## Exercise requirements
Could you retype the material, starting at its first line and ending with the line holding "for editing markdown.", and keep the pictures out?
Information supplied: Begin
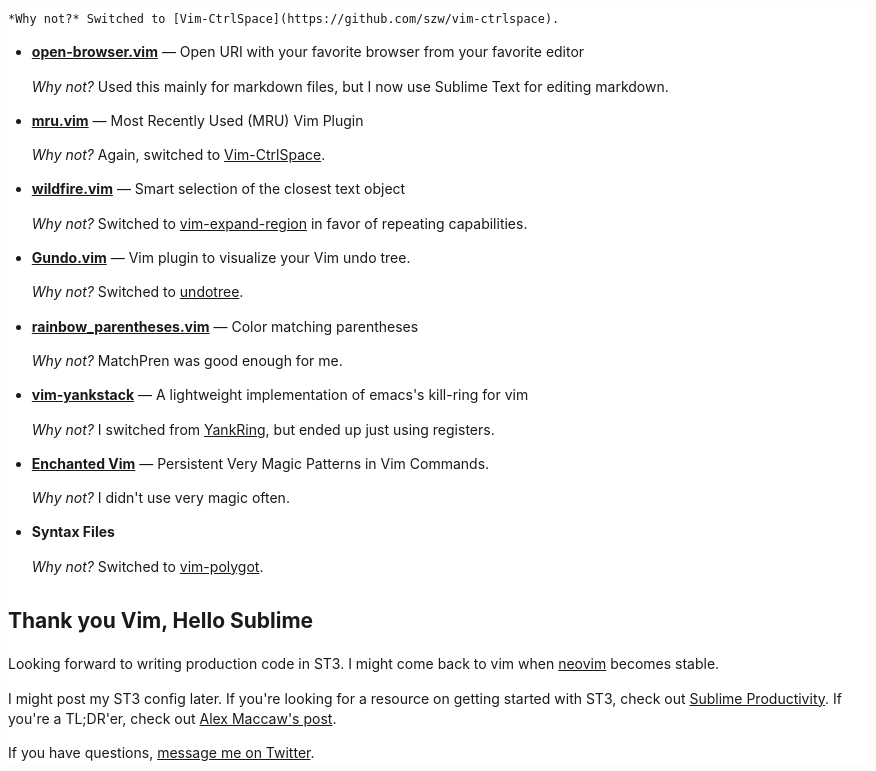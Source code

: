     *Why not?* Switched to [Vim-CtrlSpace](https://github.com/szw/vim-ctrlspace).

* **[open-browser.vim](https://github.com/tyru/open-browser.vim)** — Open URI with your favorite browser from your favorite editor

    *Why not?* Used this mainly for markdown files, but I now use Sublime Text for editing markdown.

* **[mru.vim](https://github.com/yegappan/mru)** — Most Recently Used (MRU) Vim Plugin

    *Why not?* Again, switched to [Vim-CtrlSpace](https://github.com/szw/vim-ctrlspace).

* **[wildfire.vim](https://github.com/gcmt/wildfire.vim)** — Smart selection of the closest text object

    *Why not?* Switched to [vim-expand-region](https://github.com/terryma/vim-expand-region) in favor of repeating capabilities.

* **[Gundo.vim](https://github.com/sjl/gundo.vim/)** — Vim plugin to visualize your Vim undo tree.

    *Why not?* Switched to [undotree](https://github.com/mbbill/undotree).

* **[rainbow_parentheses.vim](https://github.com/kien/rainbow_parentheses.vim)** — Color matching parentheses

    *Why not?* MatchPren was good enough for me.

* **[vim-yankstack](https://github.com/maxbrunsfeld/vim-yankstack)** — A lightweight implementation of emacs's kill-ring for vim

    *Why not?* I switched from [YankRing](https://github.com/vim-scripts/YankRing.vim), but ended up just using registers.

* **[Enchanted Vim](https://github.com/coot/EnchantedVim)** — Persistent Very Magic Patterns in Vim Commands.

    *Why not?* I didn't use very magic often.

* **Syntax Files**

    *Why not?* Switched to [vim-polygot](https://github.com/sheerun/vim-polyglot).

## Thank you Vim, Hello Sublime

Looking forward to writing production code in ST3. I might come back to vim when [neovim](https://github.com/neovim/neovim) becomes stable.

I might post my ST3 config later. If you're looking for a resource on getting started with ST3, check out [Sublime Productivity](https://leanpub.com/sublime-productivity). If you're a TL;DR'er, check out [Alex Maccaw's post](http://blog.alexmaccaw.com/sublime-text).

If you have questions, [message me on Twitter](http://twitter.com/chibicode).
Information supplied: End
## Task output
Source code

:     *Why not?* Switched to [Vim-CtrlSpace](https://github.com/szw/vim-ctrlspace).

* **[open-browser.vim](https://github.com/tyru/open-browser.vim)** — Open URI with your favorite browser from your favorite editor

    *Why not?* Used this mainly for markdown files, but I now use Sublime Text for editing markdown.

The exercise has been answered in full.